L'ex olimpionica di Mosca (a sx foto a lato) catalizza simpatìa e curiosità in vasca, ma sono lo sprinter veronese Vassanelli e il ranista rodigino Florit (leggi l'intervista a Florit) a dare spettacolo al XIV Trofeo Master Rovigonuoto
Rovigo - Tutto è bene quel che finisce bene! C'era grande attesa alla vigilia di questo meeting di nuoto per categorie masters nell'ambiente rodigino: ce la farà l'impianto e l'organizzazione a reggere l'urto di 750 iscritti? Cosa faranno i big che scenderanno in vasca per la seconda gara stagionale (sabato a Verolanuova la prima), come sarà il ritorno ad una gara per la rodigina Laura Foralosso e per il ranista Andrea Florit dopo l'exploit mondiale di Goteborg?
Ebbene, le risposte sono tutte estremamente positive! L'organizzazione ha gestito la prechiamata e la formazione delle batterie senza alcun intoppo, l'inserimento dei risultati cronometrici è filato via liscio, con un solo rallentamento in mattinata senza peraltro pregiudicare il timing del programma gare e da dovunque si potevano consultare i risultati in tempo reale attraverso il web (soluzione unica al mondo nel settore masters Veneto). L'impianto ha sostenuto bene l'impatto di tanta gente sia in vasca che nei servizi, garantendo persino tre corsie di nuoto libero e l'accesso alla palestra ai cittadini di Rovigo, che hanno così soddisfatto la propria domanda di svago sportivo a fianco di tanti atleti convenuti al Polo Natatorio.

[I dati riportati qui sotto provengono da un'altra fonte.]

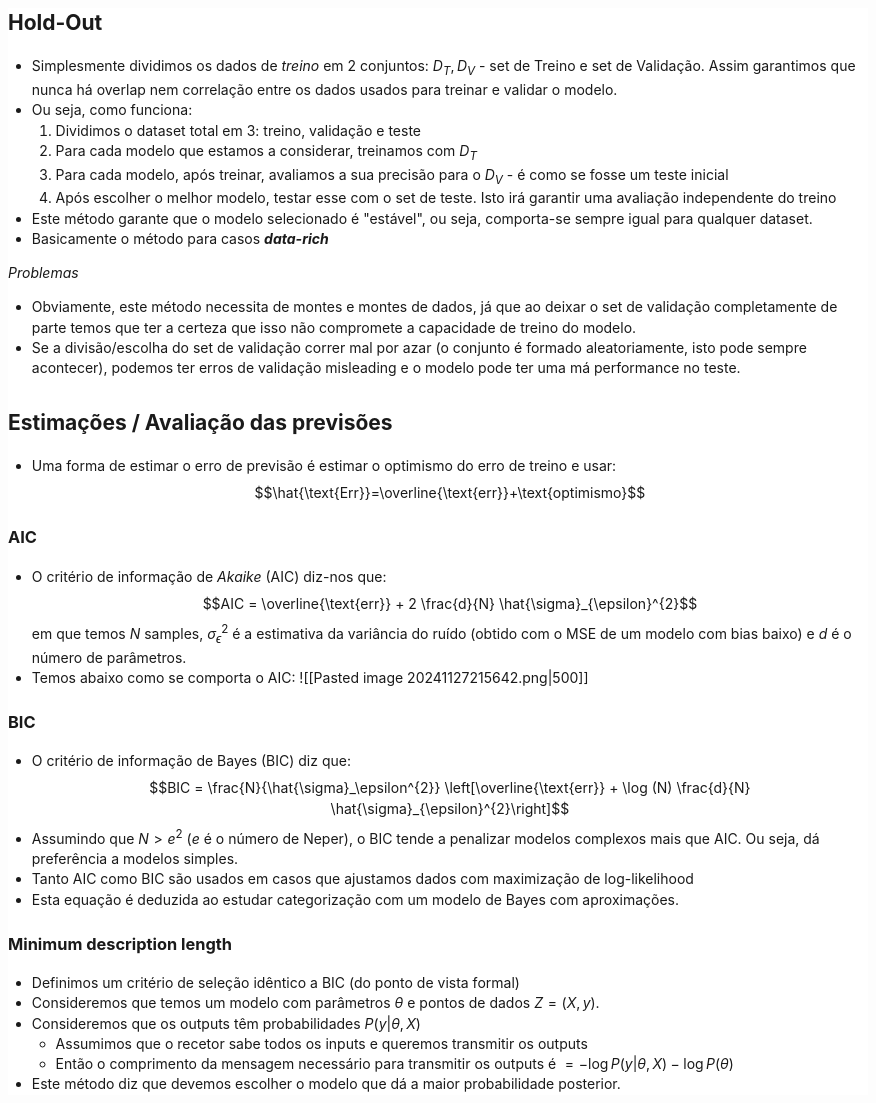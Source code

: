 ## Hold-Out
- Simplesmente dividimos os dados de *treino* em 2 conjuntos: $D_{T},D_{V}$ - set de Treino e set de Validação. Assim garantimos que nunca há overlap nem correlação entre os dados usados para treinar e validar o modelo.
- Ou seja, como funciona:
    1. Dividimos o dataset total em 3: treino, validação e teste
    2. Para cada modelo que estamos a considerar, treinamos com $D_{T}$
    3. Para cada modelo, após treinar, avaliamos a sua precisão para o $D_{V}$ - é como se fosse um teste inicial
    4. Após escolher o melhor modelo, testar esse com o set de teste. Isto irá garantir uma avaliação independente do treino
- Este método garante que o modelo selecionado é "estável", ou seja, comporta-se sempre igual para qualquer dataset.
- Basicamente o método para casos **_data-rich_**

*Problemas*
- Obviamente, este método necessita de montes e montes de dados, já que ao deixar o set de validação completamente de parte temos que ter a certeza que isso não compromete a capacidade de treino do modelo.
- Se a divisão/escolha do set de validação correr mal por azar (o conjunto é formado aleatoriamente, isto pode sempre acontecer), podemos ter erros de validação misleading e o modelo pode ter uma má performance no teste.

## Estimações / Avaliação das previsões
- Uma forma de estimar o erro de previsão é estimar o optimismo do erro de treino e usar:
$$\hat{\text{Err}}=\overline{\text{err}}+\text{optimismo}$$
### AIC
- O critério de informação de *Akaike* (AIC) diz-nos que:
$$AIC = \overline{\text{err}} + 2 \frac{d}{N} \hat{\sigma}_{\epsilon}^{2}$$
em que temos $N$ samples, $\sigma_{\epsilon}^{2}$ é a estimativa da variância do ruído (obtido com o MSE de um modelo com bias baixo) e $d$ é o número de parâmetros.
- Temos abaixo como se comporta o AIC:
![[Pasted image 20241127215642.png|500]]

### BIC
- O critério de informação de Bayes (BIC) diz que:
$$BIC = \frac{N}{\hat{\sigma}_\epsilon^{2}} \left[\overline{\text{err}} + \log (N) \frac{d}{N} \hat{\sigma}_{\epsilon}^{2}\right]$$
- Assumindo que $N>e^{2}$ ($e$ é o número de Neper), o BIC tende a penalizar modelos complexos mais que AIC. Ou seja, dá preferência a modelos simples.
- Tanto AIC como BIC são usados em casos que ajustamos dados com maximização de log-likelihood
- Esta equação é deduzida ao estudar categorização com um modelo de Bayes com aproximações.

### Minimum description length
- Definimos um critério de seleção idêntico a BIC (do ponto de vista formal)
- Consideremos que temos um modelo com parâmetros $\theta$ e pontos de dados $Z=(X,y)$. 
- Consideremos que os outputs têm probabilidades $P(y|\theta,X)$
    - Assumimos que o recetor sabe todos os inputs e queremos transmitir os outputs
    - Então o comprimento da mensagem necessário para transmitir os outputs é $=-\log P(y|\theta,X)-\log P(\theta)$
- Este método diz que devemos escolher o modelo que dá a maior probabilidade posterior.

Gli atleti hanno risposto alla grande, gareggiando secondo lo spirito masters, ovvero simpatì e un sorriso sulle labbra comunque vada la gara. La mattinata ha visto i 200 stile libero con un duello all'ultima bracciata tra i veterani Igor Piovesan, Piscine Quinto, già detentore dei record mondiali del mezzofondo e di Raffaele Lococciolo, versatile nuotatore degli Amici del Nuoto Firenze, entrambi sotto il muro dei 2 minuti. Poi è arrivata lei,
Laura Foralosso, la indiscussa Signora del Dorso, così ce la ricordavamo tutti, lei e la amica-rivale Manuela Carosi, trent'anni fa. Due bracciate di riscaldamento nella piscina "Tosi", la prechiamata con foto di rito e infine il tuffo in acqua nella "Baldetti" scandito dagli applausi del pubblico rodigino, sollecitato dalla speaker della manifestazione. Al via, scatto e nuotata nervosa,
il tempo sembra non esser passato per lei, arrivo con tuffo subacqueo e tocco alla piastra in 34"69, vittoria nei 50 dorso M45, ma non c'era nessuno che dubitava, e poi l'abbraccio di papà Gino e di tanti amici in tribuna. Laura è tornata a Rovigo dopo tanti, troppi anni, con umiltà e simpatìa, piazzando il sesto crono assoluto con 4 ragazze più veloci di lei che potrebbero esserle figlie!
Nel
dorso maschile da segnalare due ottime gare di
Marco Sfriso, M30 del Acquambiente S.Urbano, 30"34 e del redivivo
Davide Ferrara, M40 Rhodigium 2006, in 31"54. Nel pomeriggio è stato grande grandissimo spettacolo in acqua con le gare dello sprint che hanno regalato emozioni, tempi strabilianti e onde a go-go. Il veronese
Giacomo Vassanelli, classe 1983, ha piazzato un eccellente 24"15 nei 50 stile libero e soprattutto un clamoroso 25"53 nei 50 farfalla. Nei 50 SL ben 4 prestazioni sotto i 26" e addirittura 14
sotto i 27", tra cui i brillanti sprinter della
Rovigonuoto Alessandro Orsetti e Giovanni Tinazzo. Nella stessa gara, grande crono, 30"09, della M30 Lisa Santato, per concludere con la prestazione della ranista Silvia Osti, 1'29"88, sul podio M25 per la Rovigonuoto. Prima dei 100 rana
il presidente della Rovigonuoto ha consegnato una targa al valore sportivo ad Andrea Florit, un oro e due argenti ai mondiali estivi di Goteborg e
il ranista padovano ma rodigino d'adozione
ha ripagato poi con due vittorie, 1'10"86 nei 100 rana, secondo tempo assoluto alle spalle di Edoardo Bagattin, Sporting Club Noale, che potrebbe essere suo figlio e nei 50 stile libero. Nella classifica a squadre successo come da previsione dell'Estense Nuoto Ferrara, seguita dalla Nuotatori Padovani e con i padroni di casa della Rovigonuoto sul terzo gradino.